After living and working on both coasts, George Walton has struck gold in Alaska. Walton is the owner of George Walton’s Gold & Diamond Co., a successful jewelry store based in Anchorage. Founded in 1977, the guild retailer specializes in exclusive diamond jewelry, designer goods, and custom pieces. It has a master jeweler on staff and is known for superior customer service. In an exclusive interview with JCK, Walton discusses the challenges of operating in Alaska, as well as some of its successful strategies.

1 What’s most challenging about running a jewelry business out-side the lower 48 states? One major challenge is dealing with the time zones. We’re four hours behind New York, so at 1 pm our time, New York is shutting down. We have to be prepared to do things earlier and set up ways to dealwith it. For instance, our cutoff for Federal Express is noon. Also, we’re landlocked. You can’t drive somewhere else. … Island fever/cabin fever is very real. We also have to deal with extremes—darkness in the winter and light in the summer. In terms of fashion, we run about a year behind, so you have to gauge your buying by that. We do a lot of business with the executives at the oil companies in the area, and they move around a lot, so we’ve tried to maintain our relationship with them. The result has been that our client base has grown outside Alaska.

2 You’re known for exclusive diamond jewelry. What does it take to build this kind of reputation? It’s all in the buying—getting the right sources. We spent many years getting to this point. People were not interested in selling to us in the beginning. Also, we don’t work with a large group of suppliers. We work with a small group we can be more important to and form a partnership with.

3 How has participating in organizations such as Leading Jewelers of the World and the Continental Buying Group helped your business? You’re always looking to have credibility with clients who don’t know you. Leading Jewelers is a great name; we felt it would help us build our credibility and client base. The idea of branding yourself is very important. You have to stand out and be leading the pack … especially in Alaska, as the people who live here travel a lot. They can afford to buy their jewelry anywhere, so we have to give them something better to keep their business. Also, we’ve done a lot of awards shows like the Grammys and the Academy Awards, which we might not have been able to do otherwise. As for our participation in the Continental Buying Group, it has allowed us to join with a group of strong independent jewelers to buy bigger, negotiate better deals, and enhance our credibility.

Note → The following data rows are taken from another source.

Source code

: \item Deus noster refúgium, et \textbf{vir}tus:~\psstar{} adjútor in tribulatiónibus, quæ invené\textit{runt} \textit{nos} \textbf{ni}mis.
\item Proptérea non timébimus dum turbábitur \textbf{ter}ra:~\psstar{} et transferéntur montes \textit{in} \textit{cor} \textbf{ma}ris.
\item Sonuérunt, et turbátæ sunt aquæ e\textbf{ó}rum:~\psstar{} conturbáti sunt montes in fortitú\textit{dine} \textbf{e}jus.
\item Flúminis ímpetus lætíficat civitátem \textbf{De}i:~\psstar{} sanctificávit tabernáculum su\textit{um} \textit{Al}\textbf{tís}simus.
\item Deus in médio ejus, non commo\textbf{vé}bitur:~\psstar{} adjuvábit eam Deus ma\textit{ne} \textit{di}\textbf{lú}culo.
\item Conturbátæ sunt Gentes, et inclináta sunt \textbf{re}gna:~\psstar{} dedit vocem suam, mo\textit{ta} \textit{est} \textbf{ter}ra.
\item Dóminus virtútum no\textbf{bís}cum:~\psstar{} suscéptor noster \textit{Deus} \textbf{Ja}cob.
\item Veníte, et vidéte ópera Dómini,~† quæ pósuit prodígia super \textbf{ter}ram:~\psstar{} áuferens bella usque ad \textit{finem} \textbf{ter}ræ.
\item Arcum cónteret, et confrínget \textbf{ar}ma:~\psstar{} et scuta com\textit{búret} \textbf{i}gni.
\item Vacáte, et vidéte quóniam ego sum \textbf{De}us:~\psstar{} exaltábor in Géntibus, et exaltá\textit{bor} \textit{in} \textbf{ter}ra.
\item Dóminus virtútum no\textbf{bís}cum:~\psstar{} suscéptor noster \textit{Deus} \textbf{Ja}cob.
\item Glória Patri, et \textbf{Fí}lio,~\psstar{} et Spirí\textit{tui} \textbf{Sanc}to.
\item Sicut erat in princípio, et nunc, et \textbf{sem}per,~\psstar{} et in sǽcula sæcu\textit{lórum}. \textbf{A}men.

4 What has been your most successful initiative for building sales? To stand out, we do a lot of events like awards shows, and we’ll bring back pictures for our customers to show them what jewelry we supplied and who wore it. We also do a lot of charity events in town with the schools and social services. … It’s important to be a part of your community. We also try to really spoil our best clients with exceptional service. We’ll get them show tickets if we know they’re going to New York, or send a fine bottle of wine if we know they are at a restaurant celebrating an important occasion. One of our best initiatives has been our 10 Carat Club, which includes all our clients who have bought center stones of at least 10.00 cts. We have luncheons, dinner parties, and other events for them exclusively. For instance, we brought in Dr. Ruth for a dinner party, and they loved it. It leads to a lot of additional sales with our elite customers. They may not always buy at the event, but it keeps us in their minds—and at the end of the year, it does work for us.

5 Where do you see the greatest growth opportunities? We have to learn more about selling online. … We didn’t think it would work with high-end goods, because they require a more personal relationship, but surprisingly, companies are making high-end sales online. So we are looking at updating our Web site and trying e-commerce. Also, we realize we have to keep raising the bar to come up with new merchandise and better ways to reach our customers.